In ancient times, @wintersteiger developed pickling Z3 expressions to allow sharing lemmas over MPI. Given the complexity of supporting this feature and given that expressions can be written to a string and parsed, and the overhead of printing/parsing can be amortized over solving overhead, this feature was discontinued.

ytrezq commented 3 years ago

@NikolajBjorner no, nothing is pickled at the z3 C level. What I m proposing would work only using the subinterpreters accross threads (the feature found only in the latest version on the Cpython).

That way, only is the reference/pointers to the C Objects is Pickled (so it s not full serialization). So it would work without having to modify the main librarary but just the Python wrapper. And yes, this wouldn t work with multiprocessing as a result, but only with https://www.python.org/dev/peps/pep-0554/#run-isolated-code.

wintersteiger commented 3 years ago

Isn't this exactly the same as using one Z3 context in every thread (interpreted) and to translate() each of the objects where necessary? In the usual types of applications, only expressions need to be exchanged, not any of the higher level structures like models or contexts. (See also https://github.com/Z3Prover/z3/blob/master/examples/python/parallel.py).

Generic use of cPickle requires addition of reduce functions to all C objects, which is completely out of the question. If cPickle supports copy_reg, you may be able to inject your own functions, e.g. just for expressions, but this will never be complete.

ytrezq commented 3 years ago

@wintersteiger it s the same except it works cross Interpreters and cross process in the case of MS DOS (systems where all process can access the memory of each others directly). Think as serializing the result of translate(). The reason is Pickling and ipc is the only way to pass data between subinterpreters just like with multiprocessing. In the case of subinterpreters, all Python threads have their own copy of Python objects and can t access the variables of other instances which means pure python code behave like with multiprocessing with the only exception being custom C code.

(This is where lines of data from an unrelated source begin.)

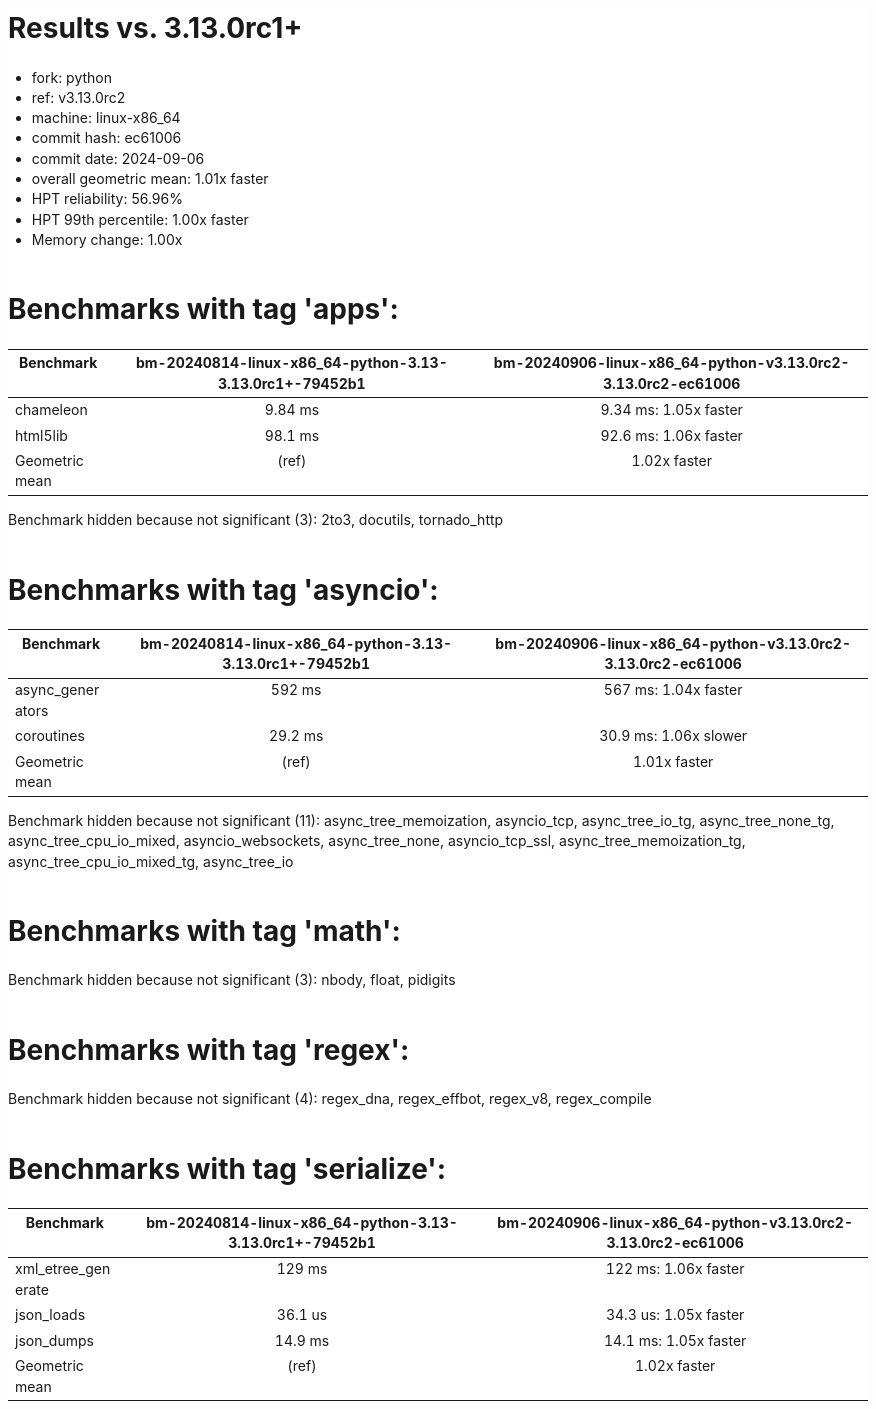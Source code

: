 # Results vs. 3.13.0rc1+

- fork: python
- ref: v3.13.0rc2
- machine: linux-x86_64
- commit hash: ec61006
- commit date: 2024-09-06
- overall geometric mean: 1.01x faster
- HPT reliability: 56.96%
- HPT 99th percentile: 1.00x faster
- Memory change: 1.00x

Benchmarks with tag 'apps':
===========================

| Benchmark      | bm-20240814-linux-x86_64-python-3.13-3.13.0rc1+-79452b1 | bm-20240906-linux-x86_64-python-v3.13.0rc2-3.13.0rc2-ec61006 |
|----------------|:-------------------------------------------------------:|:------------------------------------------------------------:|
| chameleon      | 9.84 ms                                                 | 9.34 ms: 1.05x faster                                        |
| html5lib       | 98.1 ms                                                 | 92.6 ms: 1.06x faster                                        |
| Geometric mean | (ref)                                                   | 1.02x faster                                                 |

Benchmark hidden because not significant (3): 2to3, docutils, tornado_http

Benchmarks with tag 'asyncio':
==============================

| Benchmark        | bm-20240814-linux-x86_64-python-3.13-3.13.0rc1+-79452b1 | bm-20240906-linux-x86_64-python-v3.13.0rc2-3.13.0rc2-ec61006 |
|------------------|:-------------------------------------------------------:|:------------------------------------------------------------:|
| async_generators | 592 ms                                                  | 567 ms: 1.04x faster                                         |
| coroutines       | 29.2 ms                                                 | 30.9 ms: 1.06x slower                                        |
| Geometric mean   | (ref)                                                   | 1.01x faster                                                 |

Benchmark hidden because not significant (11): async_tree_memoization, asyncio_tcp, async_tree_io_tg, async_tree_none_tg, async_tree_cpu_io_mixed, asyncio_websockets, async_tree_none, asyncio_tcp_ssl, async_tree_memoization_tg, async_tree_cpu_io_mixed_tg, async_tree_io

Benchmarks with tag 'math':
===========================

Benchmark hidden because not significant (3): nbody, float, pidigits

Benchmarks with tag 'regex':
============================

Benchmark hidden because not significant (4): regex_dna, regex_effbot, regex_v8, regex_compile

Benchmarks with tag 'serialize':
================================

| Benchmark          | bm-20240814-linux-x86_64-python-3.13-3.13.0rc1+-79452b1 | bm-20240906-linux-x86_64-python-v3.13.0rc2-3.13.0rc2-ec61006 |
|--------------------|:-------------------------------------------------------:|:------------------------------------------------------------:|
| xml_etree_generate | 129 ms                                                  | 122 ms: 1.06x faster                                         |
| json_loads         | 36.1 us                                                 | 34.3 us: 1.05x faster                                        |
| json_dumps         | 14.9 ms                                                 | 14.1 ms: 1.05x faster                                        |
| Geometric mean     | (ref)                                                   | 1.02x faster                                                 |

It s not about having a proper Pickle implementation for all C objects, but to provide a minimal one for some objects and dummy one in the other case. Of course, this would just crash if using multiprocessing unless ensuring the pid but would work

ytrezq commented 3 years ago

For more details about my current case https://github.com/ConsenSys/mythril/issues/1260#issuecomment-548168251 https://github.com/ConsenSys/mythril/issues/1371#issuecomment-619871650

NikolajBjorner commented 3 years ago

reopening - I am still not fully tuned in. At some point I thought you just want to call "fork" or "vfork", but now it appears the use case is to convert the Python objects to 2-6 tuples with some way of recreating them as prescribed here: https://docs.python.org/3/library/pickle.html#object.__reduce__

The more streamlined way to proceed is to open a pull request with an example for say the Solver or Ast objects or the script that creates z3types.py

ytrezq commented 3 years ago

reopening - I am still not fully tuned in. At some point I thought you just want to call "fork" or "vfork", but now it appears the use case is to convert the Python objects to 2-6 tuples with some way of recreating them as prescribed here: https://docs.python.org/3/library/pickle.html#object.__reduce__

Exactly https://stackoverflow.com/a/12530553. Where the tuple content can be even dumped to disk. And since you don t seems to fully understand the new feature I m talking about nor it s doc, please read this blog post.

NikolajBjorner commented 3 years ago

I looked at the blog posts and still don't understand what is going on. So I can't add this feature myself. Contributions are possible.